*** Given entries ***

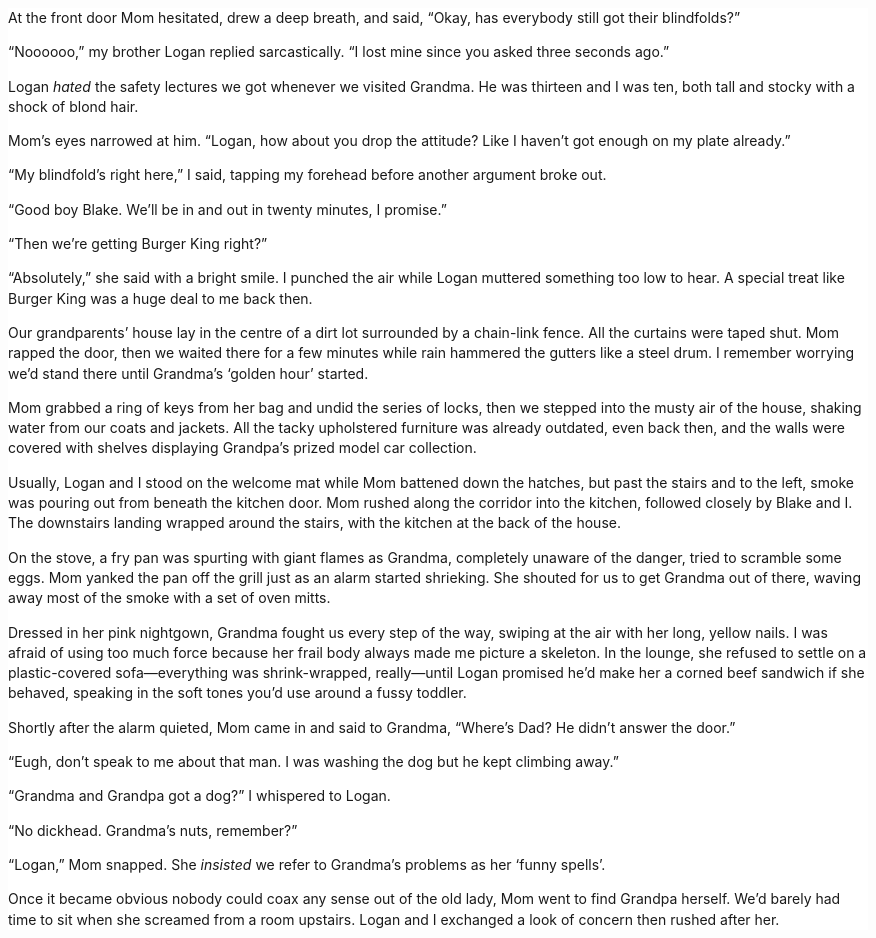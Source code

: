 At the front door Mom hesitated, drew a deep breath, and said, “Okay, has everybody still got their blindfolds?”

“Noooooo,” my brother Logan replied sarcastically. “I lost mine since you asked three seconds ago.”

Logan *hated* the safety lectures we got whenever we visited Grandma. He was thirteen and I was ten, both tall and stocky with a shock of blond hair.

Mom’s eyes narrowed at him. “Logan, how about you drop the attitude? Like I haven’t got enough on my plate already.”

“My blindfold’s right here,” I said, tapping my forehead before another argument broke out.

“Good boy Blake. We’ll be in and out in twenty minutes, I promise.”

“Then we’re getting Burger King right?”

“Absolutely,” she said with a bright smile. I punched the air while Logan muttered something too low to hear. A special treat like Burger King was a huge deal to me back then.

Our grandparents’ house lay in the centre of a dirt lot surrounded by a chain-link fence. All the curtains were taped shut. Mom rapped the door, then we waited there for a few minutes while rain hammered the gutters like a steel drum. I remember worrying we’d stand there until Grandma’s ‘golden hour’ started.

Mom grabbed a ring of keys from her bag and undid the series of locks, then we stepped into the musty air of the house, shaking water from our coats and jackets. All the tacky upholstered furniture was already outdated, even back then, and the walls were covered with shelves displaying Grandpa’s prized model car collection.

Usually, Logan and I stood on the welcome mat while Mom battened down the hatches, but past the stairs and to the left, smoke was pouring out from beneath the kitchen door. Mom rushed along the corridor into the kitchen, followed closely by Blake and I. The downstairs landing wrapped around the stairs, with the kitchen at the back of the house.

On the stove, a fry pan was spurting with giant flames as Grandma, completely unaware of the danger, tried to scramble some eggs. Mom yanked the pan off the grill just as an alarm started shrieking. She shouted for us to get Grandma out of there, waving away most of the smoke with a set of oven mitts.

Dressed in her pink nightgown, Grandma fought us every step of the way, swiping at the air with her long, yellow nails. I was afraid of using too much force because her frail body always made me picture a skeleton. In the lounge, she refused to settle on a plastic-covered sofa—everything was shrink-wrapped, really—until Logan promised he’d make her a corned beef sandwich if she behaved, speaking in the soft tones you’d use around a fussy toddler.

Shortly after the alarm quieted, Mom came in and said to Grandma, “Where’s Dad? He didn’t answer the door.”

“Eugh, don’t speak to me about that man. I was washing the dog but he kept climbing away.”

“Grandma and Grandpa got a dog?” I whispered to Logan.

“No dickhead. Grandma’s nuts, remember?”

“Logan,” Mom snapped. She *insisted* we refer to Grandma’s problems as her ‘funny spells’.

Once it became obvious nobody could coax any sense out of the old lady, Mom went to find Grandpa herself. We’d barely had time to sit when she screamed from a room upstairs. Logan and I exchanged a look of concern then rushed after her.
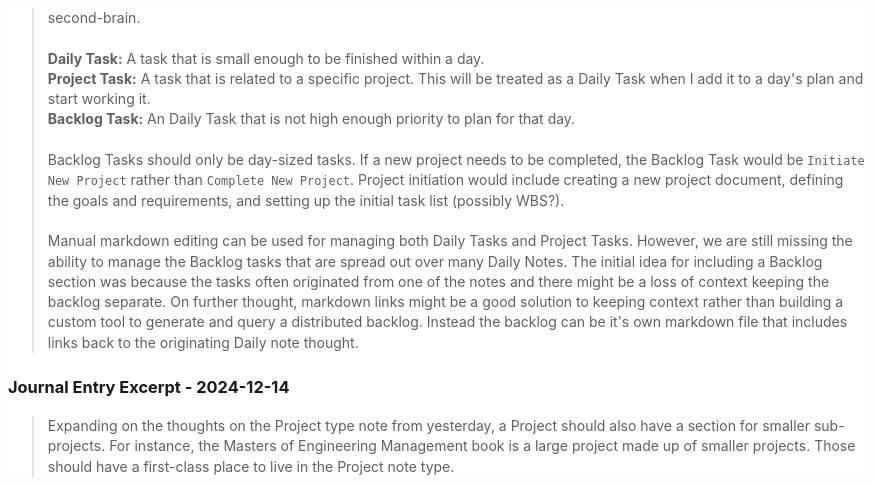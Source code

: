 > second-brain.<br/><br/>
> **Daily Task:** A task that is small enough to be finished within a day.<br/>
> **Project Task:** A task that is related to a specific project. This will be treated as a Daily
> Task when I add it to a day's plan and start working it.<br/>
> **Backlog Task:** An Daily Task that is not high enough priority to plan for that day.<br/><br/>
> Backlog Tasks should only be day-sized tasks. If a new project needs to be completed, the Backlog
> Task would be `Initiate New Project` rather than `Complete New Project`. Project initiation would
> include creating a new project document, defining the goals and requirements, and setting up the
> initial task list (possibly WBS?).<br/><br/>
> Manual markdown editing can be used for managing both Daily Tasks and Project Tasks. However, we
> are still missing the ability to manage the Backlog tasks that are spread out over many Daily
> Notes. The initial idea for including a Backlog section was because the tasks often originated
> from one of the notes and there might be a loss of context keeping the backlog separate. On
> further thought, markdown links might be a good solution to keeping context rather than building a
> custom tool to generate and query a distributed backlog. Instead the backlog can be it's own
> markdown file that includes links back to the originating Daily note thought.


### Journal Entry Excerpt - 2024-12-14

> Expanding on the thoughts on the Project type note from yesterday, a Project should also have a
> section for smaller sub-projects. For instance, the Masters of Engineering Management book is a
> large project made up of smaller projects. Those should have a first-class place to live in the
> Project note type.

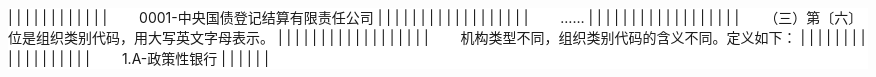 |            |              |            |                |                        |          |                  |              |              |              |              | 　　0001-中央国债登记结算有限责任公司                                                                                                                                                                                                                  |        |                                                                                                                                                                                                                                                                                                                                                                                                                                                                                                                                               |            |                        |                |
|            |              |            |                |                        |          |                  |              |              |              |              | 　　……                                                                                                                                                                                                                                                 |        |                                                                                                                                                                                                                                                                                                                                                                                                                                                                                                                                               |            |                        |                |
|            |              |            |                |                        |          |                  |              |              |              |              | 　　（三）第〔六〕位是组织类别代码，用大写英文字母表示。                                                                                                                                                                                               |        |                                                                                                                                                                                                                                                                                                                                                                                                                                                                                                                                               |            |                        |                |
|            |              |            |                |                        |          |                  |              |              |              |              | 　　机构类型不同，组织类别代码的含义不同。定义如下：                                                                                                                                                                                                   |        |                                                                                                                                                                                                                                                                                                                                                                                                                                                                                                                                               |            |                        |                |
|            |              |            |                |                        |          |                  |              |              |              |              | 　　1.A-政策性银行                                                                                                                                                                                                                                     |        |                                                                                                                                                                                                                                                                                                                                                                                                                                                                                                                                               |            |                        |                |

***

After identifying the lines above that contain "made", copy each one.

■ Solution to the problem
Dressed in her pink nightgown, Grandma fought us every step of the way, swiping at the air with her long, yellow nails. I was afraid of using too much force because her frail body always made me picture a skeleton. In the lounge, she refused to settle on a plastic-covered sofa—everything was shrink-wrapped, really—until Logan promised he’d make her a corned beef sandwich if she behaved, speaking in the soft tones you’d use around a fussy toddler.
> large project made up of smaller projects. Those should have a first-class place to live in the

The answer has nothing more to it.